Aim of the exercise: Wherever the word "subsubsection" turns up in a line of the entries, copy that line.

Working data:
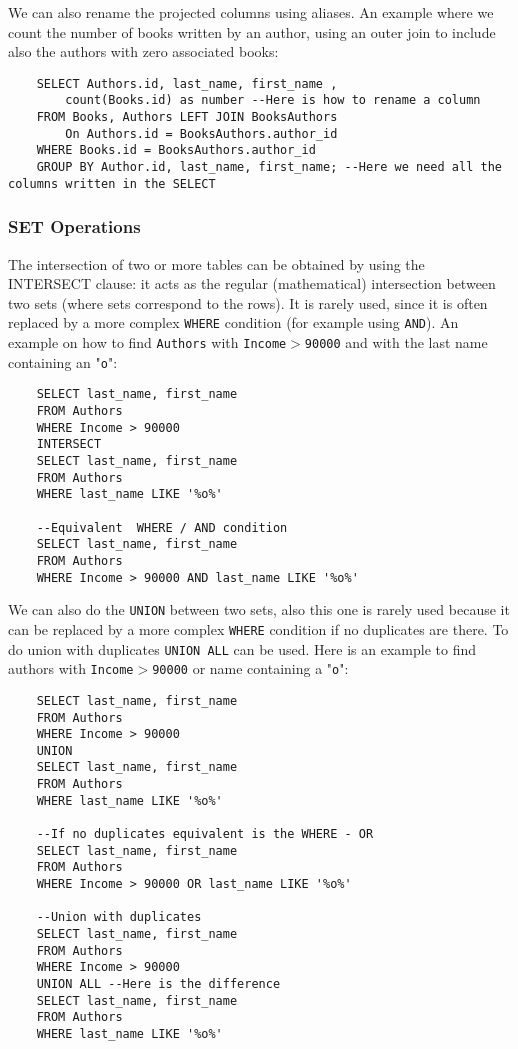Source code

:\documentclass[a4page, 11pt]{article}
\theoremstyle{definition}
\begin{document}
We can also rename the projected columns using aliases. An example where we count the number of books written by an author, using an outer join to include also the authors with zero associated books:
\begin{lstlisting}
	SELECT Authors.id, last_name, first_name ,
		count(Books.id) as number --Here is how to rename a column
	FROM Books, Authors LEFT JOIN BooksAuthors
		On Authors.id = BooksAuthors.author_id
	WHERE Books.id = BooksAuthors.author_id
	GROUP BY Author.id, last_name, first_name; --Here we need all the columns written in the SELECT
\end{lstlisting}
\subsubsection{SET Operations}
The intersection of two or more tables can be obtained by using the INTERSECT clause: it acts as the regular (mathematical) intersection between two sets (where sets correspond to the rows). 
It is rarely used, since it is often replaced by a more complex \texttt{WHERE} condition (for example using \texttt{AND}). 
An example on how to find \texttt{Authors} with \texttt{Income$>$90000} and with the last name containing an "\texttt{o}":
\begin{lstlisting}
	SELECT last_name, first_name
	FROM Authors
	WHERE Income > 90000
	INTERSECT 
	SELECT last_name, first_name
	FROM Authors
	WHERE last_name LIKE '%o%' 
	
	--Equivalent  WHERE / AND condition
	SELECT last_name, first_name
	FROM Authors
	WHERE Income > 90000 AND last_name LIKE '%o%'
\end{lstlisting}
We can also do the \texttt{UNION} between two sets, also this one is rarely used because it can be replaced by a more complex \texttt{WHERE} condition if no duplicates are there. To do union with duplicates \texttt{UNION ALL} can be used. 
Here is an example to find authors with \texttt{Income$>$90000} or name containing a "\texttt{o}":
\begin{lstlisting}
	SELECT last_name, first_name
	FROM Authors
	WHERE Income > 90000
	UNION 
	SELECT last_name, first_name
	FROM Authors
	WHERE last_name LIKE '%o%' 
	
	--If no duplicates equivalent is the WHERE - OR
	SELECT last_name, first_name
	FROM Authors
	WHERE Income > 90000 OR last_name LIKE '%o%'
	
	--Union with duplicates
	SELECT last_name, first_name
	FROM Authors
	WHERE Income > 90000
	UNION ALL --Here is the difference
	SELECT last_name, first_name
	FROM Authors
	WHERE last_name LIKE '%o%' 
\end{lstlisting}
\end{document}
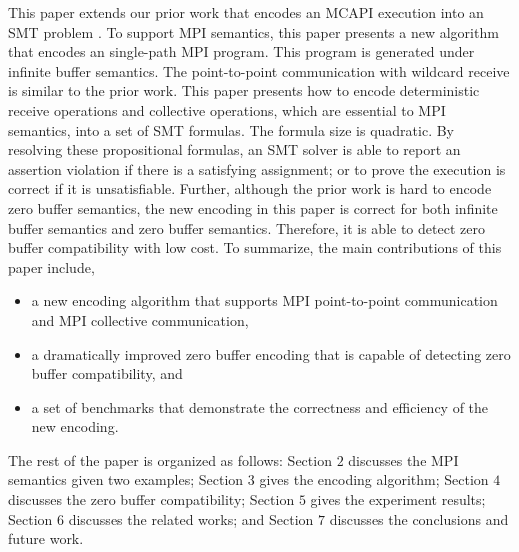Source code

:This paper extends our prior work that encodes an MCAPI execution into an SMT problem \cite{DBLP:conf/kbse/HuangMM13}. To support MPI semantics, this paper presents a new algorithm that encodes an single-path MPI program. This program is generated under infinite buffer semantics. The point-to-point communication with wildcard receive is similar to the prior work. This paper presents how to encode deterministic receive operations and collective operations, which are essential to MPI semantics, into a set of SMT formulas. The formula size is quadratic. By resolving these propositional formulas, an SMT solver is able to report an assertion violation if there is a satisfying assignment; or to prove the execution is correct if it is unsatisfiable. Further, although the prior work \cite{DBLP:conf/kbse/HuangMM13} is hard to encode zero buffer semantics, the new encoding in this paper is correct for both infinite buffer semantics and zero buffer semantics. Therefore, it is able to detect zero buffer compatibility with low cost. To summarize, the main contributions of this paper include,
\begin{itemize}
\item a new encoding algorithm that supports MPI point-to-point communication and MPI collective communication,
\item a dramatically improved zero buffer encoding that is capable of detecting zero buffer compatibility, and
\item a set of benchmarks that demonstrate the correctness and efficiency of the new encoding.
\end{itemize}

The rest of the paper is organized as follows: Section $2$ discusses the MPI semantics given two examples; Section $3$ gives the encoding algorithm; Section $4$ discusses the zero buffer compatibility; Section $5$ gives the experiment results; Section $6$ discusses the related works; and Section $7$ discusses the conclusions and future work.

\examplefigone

==

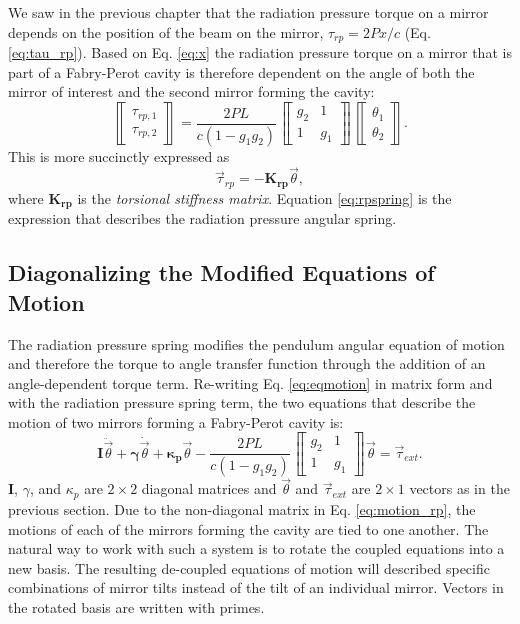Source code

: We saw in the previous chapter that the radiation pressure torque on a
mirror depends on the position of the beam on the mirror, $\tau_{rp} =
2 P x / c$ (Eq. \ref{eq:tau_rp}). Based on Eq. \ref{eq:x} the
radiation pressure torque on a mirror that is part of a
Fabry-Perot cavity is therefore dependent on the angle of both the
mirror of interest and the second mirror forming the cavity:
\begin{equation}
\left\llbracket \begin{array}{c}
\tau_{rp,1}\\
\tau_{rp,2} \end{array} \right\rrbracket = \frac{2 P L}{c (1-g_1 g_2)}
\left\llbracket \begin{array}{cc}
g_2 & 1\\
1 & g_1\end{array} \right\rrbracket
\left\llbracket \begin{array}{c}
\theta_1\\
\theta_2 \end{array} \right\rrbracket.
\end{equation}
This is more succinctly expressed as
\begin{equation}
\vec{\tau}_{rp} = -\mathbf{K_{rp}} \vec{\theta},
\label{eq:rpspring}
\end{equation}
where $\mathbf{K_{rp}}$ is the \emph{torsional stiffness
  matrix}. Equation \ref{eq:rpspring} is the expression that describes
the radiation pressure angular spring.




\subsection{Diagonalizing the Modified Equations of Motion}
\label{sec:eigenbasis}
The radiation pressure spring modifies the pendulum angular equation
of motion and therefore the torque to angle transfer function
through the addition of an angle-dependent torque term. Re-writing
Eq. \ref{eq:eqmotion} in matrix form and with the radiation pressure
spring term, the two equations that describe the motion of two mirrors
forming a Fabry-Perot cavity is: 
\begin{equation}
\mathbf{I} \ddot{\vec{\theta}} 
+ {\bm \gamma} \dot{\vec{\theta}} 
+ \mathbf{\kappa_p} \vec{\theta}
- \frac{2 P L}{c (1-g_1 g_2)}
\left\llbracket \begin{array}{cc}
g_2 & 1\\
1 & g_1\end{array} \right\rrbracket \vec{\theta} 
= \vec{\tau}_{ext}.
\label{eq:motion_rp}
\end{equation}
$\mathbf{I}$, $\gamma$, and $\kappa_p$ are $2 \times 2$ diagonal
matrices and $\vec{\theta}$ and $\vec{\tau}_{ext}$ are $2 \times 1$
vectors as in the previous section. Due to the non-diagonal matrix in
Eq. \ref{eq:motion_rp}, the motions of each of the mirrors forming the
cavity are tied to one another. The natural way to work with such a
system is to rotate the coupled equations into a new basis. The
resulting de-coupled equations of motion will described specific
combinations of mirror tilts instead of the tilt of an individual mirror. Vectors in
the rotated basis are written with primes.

---

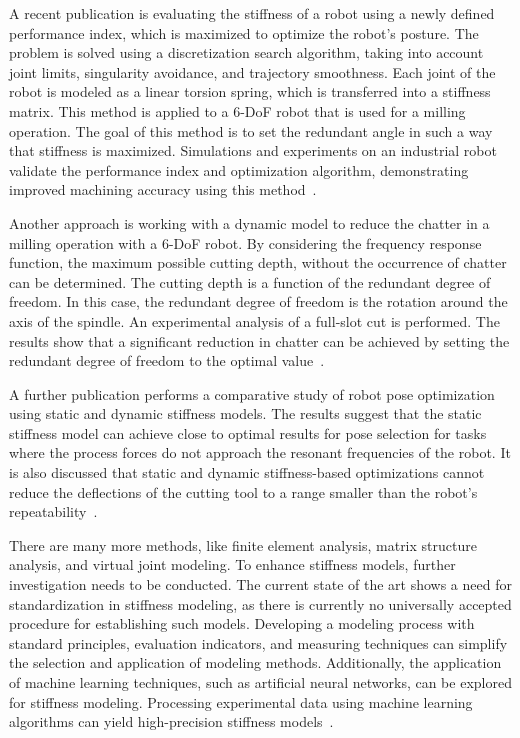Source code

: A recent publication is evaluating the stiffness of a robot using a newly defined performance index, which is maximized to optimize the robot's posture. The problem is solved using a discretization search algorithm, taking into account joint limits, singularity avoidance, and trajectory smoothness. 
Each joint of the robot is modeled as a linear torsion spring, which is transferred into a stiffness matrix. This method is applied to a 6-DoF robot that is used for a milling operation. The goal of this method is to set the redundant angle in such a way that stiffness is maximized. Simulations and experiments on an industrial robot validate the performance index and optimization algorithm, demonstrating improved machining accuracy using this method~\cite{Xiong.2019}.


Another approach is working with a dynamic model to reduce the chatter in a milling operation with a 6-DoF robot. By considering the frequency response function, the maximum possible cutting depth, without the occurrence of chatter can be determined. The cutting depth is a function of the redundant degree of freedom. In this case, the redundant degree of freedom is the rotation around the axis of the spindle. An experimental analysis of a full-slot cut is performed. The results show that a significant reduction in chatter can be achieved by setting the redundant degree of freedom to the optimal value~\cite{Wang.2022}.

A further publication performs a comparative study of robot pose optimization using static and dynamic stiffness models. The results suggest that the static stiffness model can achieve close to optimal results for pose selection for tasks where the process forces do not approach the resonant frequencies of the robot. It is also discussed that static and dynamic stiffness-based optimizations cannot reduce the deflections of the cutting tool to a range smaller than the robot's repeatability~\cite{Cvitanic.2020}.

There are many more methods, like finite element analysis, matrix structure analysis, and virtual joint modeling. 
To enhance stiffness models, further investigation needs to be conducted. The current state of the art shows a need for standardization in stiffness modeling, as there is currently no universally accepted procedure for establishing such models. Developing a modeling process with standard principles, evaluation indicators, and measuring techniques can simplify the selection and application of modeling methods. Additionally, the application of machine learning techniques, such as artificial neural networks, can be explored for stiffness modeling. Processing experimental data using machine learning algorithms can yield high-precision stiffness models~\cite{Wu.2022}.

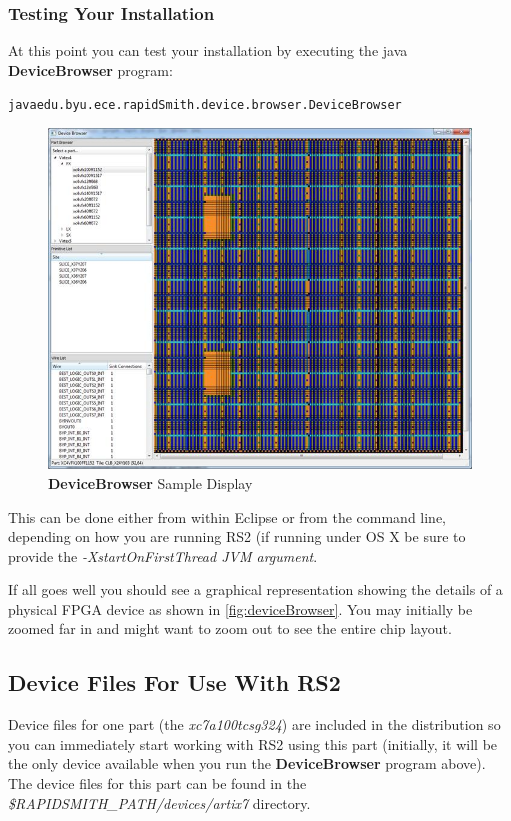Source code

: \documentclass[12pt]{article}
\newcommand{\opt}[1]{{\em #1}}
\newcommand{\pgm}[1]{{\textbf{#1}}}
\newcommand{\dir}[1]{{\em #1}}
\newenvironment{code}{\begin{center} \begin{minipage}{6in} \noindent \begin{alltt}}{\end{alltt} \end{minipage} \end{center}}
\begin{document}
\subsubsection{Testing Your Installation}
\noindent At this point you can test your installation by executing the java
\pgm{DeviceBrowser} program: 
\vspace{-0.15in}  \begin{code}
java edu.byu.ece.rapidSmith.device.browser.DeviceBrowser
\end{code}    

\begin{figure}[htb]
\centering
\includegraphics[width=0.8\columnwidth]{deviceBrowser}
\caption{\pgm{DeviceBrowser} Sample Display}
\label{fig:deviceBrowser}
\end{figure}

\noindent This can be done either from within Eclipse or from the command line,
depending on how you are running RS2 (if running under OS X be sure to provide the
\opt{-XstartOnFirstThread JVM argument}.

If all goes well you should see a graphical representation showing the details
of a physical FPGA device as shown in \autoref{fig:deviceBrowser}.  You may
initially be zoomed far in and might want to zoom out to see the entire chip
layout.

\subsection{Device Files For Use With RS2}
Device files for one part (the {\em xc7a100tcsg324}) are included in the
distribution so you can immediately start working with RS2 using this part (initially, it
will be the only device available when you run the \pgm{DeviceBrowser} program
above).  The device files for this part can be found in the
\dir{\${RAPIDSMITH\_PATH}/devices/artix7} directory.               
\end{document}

Written answer:
\subsubsection{SET Operations}
\subsubsection{Testing Your Installation}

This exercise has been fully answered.